Keep the IRS from Putting a TAX Levy on your Wages or Salary!
Settle your IRS Debt Permanently!
DO YOU HAVE AN IRS WAGE LEVY NOW?
DO YOU HAVE AN IRS BANK LEVY?
DO YOU WANT THE IRS LEVY STOPPED TODAY?
FREE CONSULTATION: 1-866-747-7435
If your have received an IRS Notice to Levy on Wages or if the IRS has levied your wages, Flat Fee Tax Service has the tax professionals that will help you today. The IRS has programs for people like you, financially struggling taxpayers, who owe IRS tax debt and do not have the means to pay.
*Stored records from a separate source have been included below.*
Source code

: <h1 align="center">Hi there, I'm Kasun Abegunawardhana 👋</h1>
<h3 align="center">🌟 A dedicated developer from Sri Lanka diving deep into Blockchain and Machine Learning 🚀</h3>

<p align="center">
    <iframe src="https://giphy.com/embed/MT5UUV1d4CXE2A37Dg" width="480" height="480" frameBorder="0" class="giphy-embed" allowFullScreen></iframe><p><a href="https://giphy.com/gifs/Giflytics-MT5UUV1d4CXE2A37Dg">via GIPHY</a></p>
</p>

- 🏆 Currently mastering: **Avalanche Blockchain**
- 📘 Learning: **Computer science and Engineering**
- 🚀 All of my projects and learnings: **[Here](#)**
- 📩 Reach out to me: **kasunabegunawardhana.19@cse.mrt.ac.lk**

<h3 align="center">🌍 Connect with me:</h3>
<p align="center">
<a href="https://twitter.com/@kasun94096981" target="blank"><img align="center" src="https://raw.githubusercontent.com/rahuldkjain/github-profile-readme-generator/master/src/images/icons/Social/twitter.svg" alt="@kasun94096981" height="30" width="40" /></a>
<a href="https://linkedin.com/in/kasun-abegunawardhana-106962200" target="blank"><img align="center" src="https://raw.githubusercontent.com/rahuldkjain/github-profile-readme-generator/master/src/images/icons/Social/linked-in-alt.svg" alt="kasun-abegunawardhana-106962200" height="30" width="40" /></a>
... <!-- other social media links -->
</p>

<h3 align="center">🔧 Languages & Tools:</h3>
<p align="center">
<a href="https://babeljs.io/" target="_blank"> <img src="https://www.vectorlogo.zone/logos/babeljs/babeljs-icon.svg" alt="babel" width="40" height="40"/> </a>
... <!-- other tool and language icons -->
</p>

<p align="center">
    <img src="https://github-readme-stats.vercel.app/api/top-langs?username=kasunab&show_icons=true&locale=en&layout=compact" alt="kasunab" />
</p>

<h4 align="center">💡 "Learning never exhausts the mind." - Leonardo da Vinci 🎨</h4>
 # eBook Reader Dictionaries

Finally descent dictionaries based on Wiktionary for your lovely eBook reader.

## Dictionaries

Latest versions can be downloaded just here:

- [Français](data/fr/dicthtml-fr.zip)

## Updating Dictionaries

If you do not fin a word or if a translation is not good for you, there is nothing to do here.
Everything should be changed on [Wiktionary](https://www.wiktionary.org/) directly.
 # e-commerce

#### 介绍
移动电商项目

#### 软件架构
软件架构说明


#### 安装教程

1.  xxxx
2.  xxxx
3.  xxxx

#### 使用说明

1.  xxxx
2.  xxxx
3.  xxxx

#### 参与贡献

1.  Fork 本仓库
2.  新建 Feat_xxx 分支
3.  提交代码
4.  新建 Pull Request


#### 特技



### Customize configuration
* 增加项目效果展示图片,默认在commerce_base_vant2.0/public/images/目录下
We can help you remove an income tax debt levy on your bank account or an IRS levy on your wages. As part of our service, our expert IRS income tax relief team, will prevent the IRS from levying your wages, even if you have received an IRS Notice of Levy on Wages. We can get you into an IRS program that reduces your overall tax debt if you qualify or get you into an installment program (a payment plan that you can live with) and protects you against IRS levies.
If you have received an IRS notice of intent to levy or if the IRS has levied your bank account or wages, we can help.
Our IRS Tax Attorneys routinely negotiate with the IRS on your behalf to get you the best possible deal.
You pay a fraction of the actual amount due, if you qualify for a Tax Settlement.